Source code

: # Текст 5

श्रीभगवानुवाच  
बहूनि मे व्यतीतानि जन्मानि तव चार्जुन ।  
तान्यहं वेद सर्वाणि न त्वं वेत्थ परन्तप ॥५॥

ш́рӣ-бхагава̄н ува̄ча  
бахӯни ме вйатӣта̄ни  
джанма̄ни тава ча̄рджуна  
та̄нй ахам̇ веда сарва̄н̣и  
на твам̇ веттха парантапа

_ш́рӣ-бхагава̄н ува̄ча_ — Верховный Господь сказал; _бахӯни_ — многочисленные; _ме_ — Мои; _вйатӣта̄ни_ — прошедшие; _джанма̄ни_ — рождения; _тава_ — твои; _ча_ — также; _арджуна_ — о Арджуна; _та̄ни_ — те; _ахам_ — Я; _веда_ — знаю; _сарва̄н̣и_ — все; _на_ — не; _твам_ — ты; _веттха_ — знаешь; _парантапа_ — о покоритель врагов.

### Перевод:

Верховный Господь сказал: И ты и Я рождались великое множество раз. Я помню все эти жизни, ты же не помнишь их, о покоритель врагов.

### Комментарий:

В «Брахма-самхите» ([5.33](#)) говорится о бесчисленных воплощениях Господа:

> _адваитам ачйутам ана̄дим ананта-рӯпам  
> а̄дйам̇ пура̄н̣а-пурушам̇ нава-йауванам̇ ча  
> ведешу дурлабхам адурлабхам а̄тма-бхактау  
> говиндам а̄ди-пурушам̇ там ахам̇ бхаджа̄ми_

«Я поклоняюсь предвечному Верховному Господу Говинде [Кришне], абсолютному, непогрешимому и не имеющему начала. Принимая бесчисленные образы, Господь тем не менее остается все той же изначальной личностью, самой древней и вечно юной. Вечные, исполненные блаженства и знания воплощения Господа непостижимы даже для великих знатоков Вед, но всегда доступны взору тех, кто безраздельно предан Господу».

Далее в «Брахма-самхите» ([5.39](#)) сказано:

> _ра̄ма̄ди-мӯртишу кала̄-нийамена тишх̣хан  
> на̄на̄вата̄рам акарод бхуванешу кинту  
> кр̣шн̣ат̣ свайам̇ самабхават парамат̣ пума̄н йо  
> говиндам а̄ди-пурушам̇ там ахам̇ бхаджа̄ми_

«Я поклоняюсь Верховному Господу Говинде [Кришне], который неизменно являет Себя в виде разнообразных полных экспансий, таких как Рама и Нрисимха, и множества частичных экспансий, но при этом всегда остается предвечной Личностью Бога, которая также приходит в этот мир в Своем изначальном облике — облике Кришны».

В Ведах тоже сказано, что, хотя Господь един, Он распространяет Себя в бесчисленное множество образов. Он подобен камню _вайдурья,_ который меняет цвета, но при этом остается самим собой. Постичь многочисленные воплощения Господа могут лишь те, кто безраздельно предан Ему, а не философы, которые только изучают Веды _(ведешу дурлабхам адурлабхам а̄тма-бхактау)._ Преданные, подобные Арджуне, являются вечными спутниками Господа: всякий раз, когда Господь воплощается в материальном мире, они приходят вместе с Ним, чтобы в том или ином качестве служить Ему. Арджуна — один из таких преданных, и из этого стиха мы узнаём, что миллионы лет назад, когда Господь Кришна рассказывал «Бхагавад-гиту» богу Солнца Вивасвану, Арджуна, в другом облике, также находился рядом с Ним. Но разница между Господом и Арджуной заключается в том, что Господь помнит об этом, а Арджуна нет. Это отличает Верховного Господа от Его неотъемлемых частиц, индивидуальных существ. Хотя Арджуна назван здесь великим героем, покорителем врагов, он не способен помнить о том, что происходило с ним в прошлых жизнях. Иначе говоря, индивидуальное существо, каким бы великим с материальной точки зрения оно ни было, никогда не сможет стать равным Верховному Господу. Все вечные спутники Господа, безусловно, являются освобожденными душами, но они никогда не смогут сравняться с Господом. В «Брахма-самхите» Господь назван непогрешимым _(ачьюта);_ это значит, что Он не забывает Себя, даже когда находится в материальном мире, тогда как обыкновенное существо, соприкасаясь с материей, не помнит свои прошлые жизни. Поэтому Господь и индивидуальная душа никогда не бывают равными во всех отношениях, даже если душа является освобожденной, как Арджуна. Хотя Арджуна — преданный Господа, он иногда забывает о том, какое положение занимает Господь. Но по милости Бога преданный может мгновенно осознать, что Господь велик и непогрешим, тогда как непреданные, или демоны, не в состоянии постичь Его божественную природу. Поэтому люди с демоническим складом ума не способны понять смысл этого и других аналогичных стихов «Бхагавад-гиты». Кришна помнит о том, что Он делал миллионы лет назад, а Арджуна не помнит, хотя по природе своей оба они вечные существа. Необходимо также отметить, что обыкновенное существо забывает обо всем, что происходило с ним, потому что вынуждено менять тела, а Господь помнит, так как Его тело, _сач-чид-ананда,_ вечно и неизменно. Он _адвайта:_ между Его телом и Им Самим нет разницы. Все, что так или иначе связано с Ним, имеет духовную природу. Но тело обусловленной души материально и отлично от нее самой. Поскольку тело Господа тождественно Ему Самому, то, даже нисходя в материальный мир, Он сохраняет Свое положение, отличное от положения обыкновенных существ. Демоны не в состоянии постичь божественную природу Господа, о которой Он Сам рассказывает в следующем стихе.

────────────────────

**Exercise details:** The entries above are to be transcribed in full and without error.

**Answer to this problem:**
Source code

: # Текст 5

श्रीभगवानुवाच  
बहूनि मे व्यतीतानि जन्मानि तव चार्जुन ।  
तान्यहं वेद सर्वाणि न त्वं वेत्थ परन्तप ॥५॥

ш́рӣ-бхагава̄н ува̄ча  
бахӯни ме вйатӣта̄ни  
джанма̄ни тава ча̄рджуна  
та̄нй ахам̇ веда сарва̄н̣и  
на твам̇ веттха парантапа

_ш́рӣ-бхагава̄н ува̄ча_ — Верховный Господь сказал; _бахӯни_ — многочисленные; _ме_ — Мои; _вйатӣта̄ни_ — прошедшие; _джанма̄ни_ — рождения; _тава_ — твои; _ча_ — также; _арджуна_ — о Арджуна; _та̄ни_ — те; _ахам_ — Я; _веда_ — знаю; _сарва̄н̣и_ — все; _на_ — не; _твам_ — ты; _веттха_ — знаешь; _парантапа_ — о покоритель врагов.

### Перевод:

Верховный Господь сказал: И ты и Я рождались великое множество раз. Я помню все эти жизни, ты же не помнишь их, о покоритель врагов.

### Комментарий:

В «Брахма-самхите» ([5.33](#)) говорится о бесчисленных воплощениях Господа:

> _адваитам ачйутам ана̄дим ананта-рӯпам  
> а̄дйам̇ пура̄н̣а-пурушам̇ нава-йауванам̇ ча  
> ведешу дурлабхам адурлабхам а̄тма-бхактау  
> говиндам а̄ди-пурушам̇ там ахам̇ бхаджа̄ми_

«Я поклоняюсь предвечному Верховному Господу Говинде [Кришне], абсолютному, непогрешимому и не имеющему начала. Принимая бесчисленные образы, Господь тем не менее остается все той же изначальной личностью, самой древней и вечно юной. Вечные, исполненные блаженства и знания воплощения Господа непостижимы даже для великих знатоков Вед, но всегда доступны взору тех, кто безраздельно предан Господу».

Далее в «Брахма-самхите» ([5.39](#)) сказано:

> _ра̄ма̄ди-мӯртишу кала̄-нийамена тишх̣хан  
> на̄на̄вата̄рам акарод бхуванешу кинту  
> кр̣шн̣ат̣ свайам̇ самабхават парамат̣ пума̄н йо  
> говиндам а̄ди-пурушам̇ там ахам̇ бхаджа̄ми_

«Я поклоняюсь Верховному Господу Говинде [Кришне], который неизменно являет Себя в виде разнообразных полных экспансий, таких как Рама и Нрисимха, и множества частичных экспансий, но при этом всегда остается предвечной Личностью Бога, которая также приходит в этот мир в Своем изначальном облике — облике Кришны».

В Ведах тоже сказано, что, хотя Господь един, Он распространяет Себя в бесчисленное множество образов. Он подобен камню _вайдурья,_ который меняет цвета, но при этом остается самим собой. Постичь многочисленные воплощения Господа могут лишь те, кто безраздельно предан Ему, а не философы, которые только изучают Веды _(ведешу дурлабхам адурлабхам а̄тма-бхактау)._ Преданные, подобные Арджуне, являются вечными спутниками Господа: всякий раз, когда Господь воплощается в материальном мире, они приходят вместе с Ним, чтобы в том или ином качестве служить Ему. Арджуна — один из таких преданных, и из этого стиха мы узнаём, что миллионы лет назад, когда Господь Кришна рассказывал «Бхагавад-гиту» богу Солнца Вивасвану, Арджуна, в другом облике, также находился рядом с Ним. Но разница между Господом и Арджуной заключается в том, что Господь помнит об этом, а Арджуна нет. Это отличает Верховного Господа от Его неотъемлемых частиц, индивидуальных существ. Хотя Арджуна назван здесь великим героем, покорителем врагов, он не способен помнить о том, что происходило с ним в прошлых жизнях. Иначе говоря, индивидуальное существо, каким бы великим с материальной точки зрения оно ни было, никогда не сможет стать равным Верховному Господу. Все вечные спутники Господа, безусловно, являются освобожденными душами, но они никогда не смогут сравняться с Господом. В «Брахма-самхите» Господь назван непогрешимым _(ачьюта);_ это значит, что Он не забывает Себя, даже когда находится в материальном мире, тогда как обыкновенное существо, соприкасаясь с материей, не помнит свои прошлые жизни. Поэтому Господь и индивидуальная душа никогда не бывают равными во всех отношениях, даже если душа является освобожденной, как Арджуна. Хотя Арджуна — преданный Господа, он иногда забывает о том, какое положение занимает Господь. Но по милости Бога преданный может мгновенно осознать, что Господь велик и непогрешим, тогда как непреданные, или демоны, не в состоянии постичь Его божественную природу. Поэтому люди с демоническим складом ума не способны понять смысл этого и других аналогичных стихов «Бхагавад-гиты». Кришна помнит о том, что Он делал миллионы лет назад, а Арджуна не помнит, хотя по природе своей оба они вечные существа. Необходимо также отметить, что обыкновенное существо забывает обо всем, что происходило с ним, потому что вынуждено менять тела, а Господь помнит, так как Его тело, _сач-чид-ананда,_ вечно и неизменно. Он _адвайта:_ между Его телом и Им Самим нет разницы. Все, что так или иначе связано с Ним, имеет духовную природу. Но тело обусловленной души материально и отлично от нее самой. Поскольку тело Господа тождественно Ему Самому, то, даже нисходя в материальный мир, Он сохраняет Свое положение, отличное от положения обыкновенных существ. Демоны не в состоянии постичь божественную природу Господа, о которой Он Сам рассказывает в следующем стихе.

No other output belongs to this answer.